Maar in veel gevallen zal de balans nog steeds doorslaan ten gunste van offshore. Ten derde is het aanbod verbeterd: aanbieders in Azië en Oost-Europa hebben meer ervaring opgedaan met West-Europa en leveren daardoor betere diensten. Ten slotte zijn er meer adviseurs en projectmanagers die de weg kunnen wijzen naar passende offshore- en nearshore-locaties en betrouwbare partners en die weten hoe je de vele valkuilen in het offshore-pad moet vermijden.

Trend in Engeland: ‘third generation offshore’

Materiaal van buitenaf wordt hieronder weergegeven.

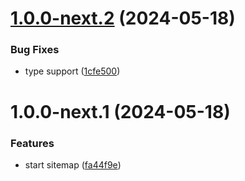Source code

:# [1.0.0-next.2](https://github.com/jl917/rspress-plugin-sitemap/compare/v1.0.0-next.1...v1.0.0-next.2) (2024-05-18)


### Bug Fixes

* type support ([1cfe500](https://github.com/jl917/rspress-plugin-sitemap/commit/1cfe500569b70adef0b0e8608d4d4c640ca48489))

# 1.0.0-next.1 (2024-05-18)


### Features

* start sitemap ([fa44f9e](https://github.com/jl917/rspress-plugin-sitemap/commit/fa44f9e53a171cc7dfa2276b4d11695f36244a56))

In Engeland tekent zich momenteel een nieuwe trend af: het insourcen van werkzaamheden, die waren uitbesteed aan een offshore bedrijf. Volgt u het nog? Een voorbeeld maakt het duidelijk: een Engels bedrijf genaamd X heeft jaren geleden zijn ICT-werkzaamheden geoutsourcet naar een ICT-bedrijf in India. Vanwege de lagere personeelskosten in India gingen de ICT-kosten voor X omlaag, maar lang niet zoveel als men had verwacht.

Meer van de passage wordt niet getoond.